Книги

Присутствие и бессмертие. Избранные работы

22
18
20
22
24
26
28
30

Этой ночью у меня был долгий метафизический и теологический разговор с Ж. Какая же сумятица у меня в мыслях! Сколько неопределенностей! В настоящий момент я вижу слишком много трудностей. Ясности у меня нет. Вопрос о бессмертии-вечности непременно снова должен быть продуман. Решение его, предложенное отцом Лабертоньером[112], хотя и отвечает традиции, представляется мне смутным и двусмысленным. Он слишком боится показаться оправдывающим его критику и сарказм со стороны Брюнсвика[113].

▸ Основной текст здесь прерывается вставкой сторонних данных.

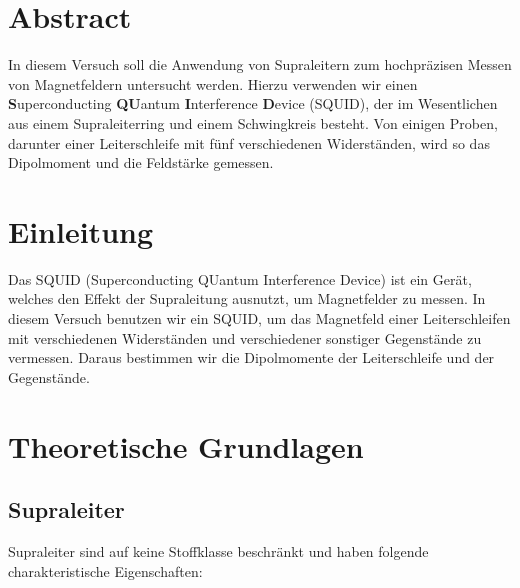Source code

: \documentclass[12pt]{article}
\title{\vspace{0cm}{\Huge Fortgeschrittenen-Praktikum I:\\ \vspace{1cm} SQUID}}
\author{Saskia Bondza\\Simon Stephan}
\date{durchgeführt am 23.09.2016}
\begin{document}
\maketitle
\newpage

\section*{Abstract}

In diesem Versuch soll die Anwendung von Supraleitern zum hochpräzisen  Messen von Magnetfeldern untersucht werden. Hierzu verwenden wir einen \textbf{S}uperconducting \textbf{QU}antum \textbf{I}nterference \textbf{D}evice (SQUID), der im Wesentlichen aus einem Supraleiterring und einem Schwingkreis besteht. Von einigen Proben, darunter einer Leiterschleife mit fünf verschiedenen Widerständen, wird so das Dipolmoment und die Feldstärke gemessen.

\newpage

\thispagestyle{empty}
\tableofcontents
\newpage

\section{Einleitung}

Das SQUID (Superconducting QUantum Interference Device) ist ein Gerät, welches den Effekt der Supraleitung ausnutzt, um Magnetfelder zu messen. In diesem Versuch benutzen wir ein SQUID, um das Magnetfeld einer Leiterschleifen mit verschiedenen Widerständen und verschiedener sonstiger Gegenstände zu vermessen. Daraus bestimmen wir die Dipolmomente der Leiterschleife und der Gegenstände.


\newpage
\section{Theoretische Grundlagen}

\subsection{Supraleiter}\label{supraleiter}
Supraleiter sind auf keine Stoffklasse beschränkt und haben folgende charakteristische Eigenschaften:
\end{document}

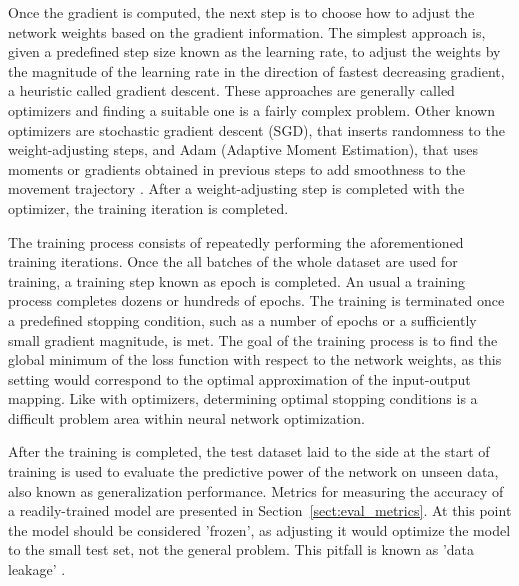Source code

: \documentclass{article}
\begin{document}
Once the gradient is computed, the next step is to choose how to adjust the network weights 
based on the gradient information. The simplest approach is, given a predefined step size 
known as the learning rate, to adjust the weights by the magnitude of the learning rate 
in the direction of fastest decreasing gradient, a heuristic called gradient descent. These approaches 
are generally called optimizers and finding a suitable one is a fairly complex problem.
Other known optimizers are stochastic gradient descent (SGD), that inserts randomness 
to the weight-adjusting steps, and Adam (Adaptive Moment Estimation), that 
uses moments or gradients obtained in previous steps to add smoothness to the 
movement trajectory \cite{princebook}. After a weight-adjusting step is completed 
with the optimizer, the training iteration is completed.

The training process consists of repeatedly performing the aforementioned training 
iterations. Once the all batches of the whole dataset are used for training,
a training step known as epoch is completed. An usual a training process 
completes dozens or hundreds of epochs. The training is terminated once a predefined 
stopping condition, such as a number of epochs or a sufficiently small gradient 
magnitude, is met. The goal of the training process is to find the global minimum of the loss 
function with respect to the network weights, as this setting would correspond to 
the optimal approximation of the input-output mapping. Like with optimizers, 
determining optimal stopping conditions is a difficult problem area within neural network optimization.

After the training is completed, the test dataset laid to the side at the start of 
training is used to evaluate the predictive power of the network on unseen data, 
also known as generalization performance. Metrics for measuring the accuracy 
of a readily-trained model are presented in Section~\ref{sect:eval_metrics}.
At this point the model should be considered 'frozen', as adjusting it would 
optimize the model to the small test set, not the general problem. This pitfall is 
known as 'data leakage' \cite{engbook}.
\end{document}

Лё Пёк, 22 августа 1943 г.

Этьен Борн[114] попросил меня прислать ему мои заметки по поводу Зла. Следовало бы взять за отправную точку вопрос, поставленный 26 июня 1942 г.: чего же мы ждем в действительности и чего мы можем по праву ждать от философской теории зла? Может ли она в точном смысле слова быть объясняющей теорией? Речь здесь идет о присутствии зла в реальности. Объясняющей она может быть лишь в том случае, если зло приравнивается к сбою определенного функционирования.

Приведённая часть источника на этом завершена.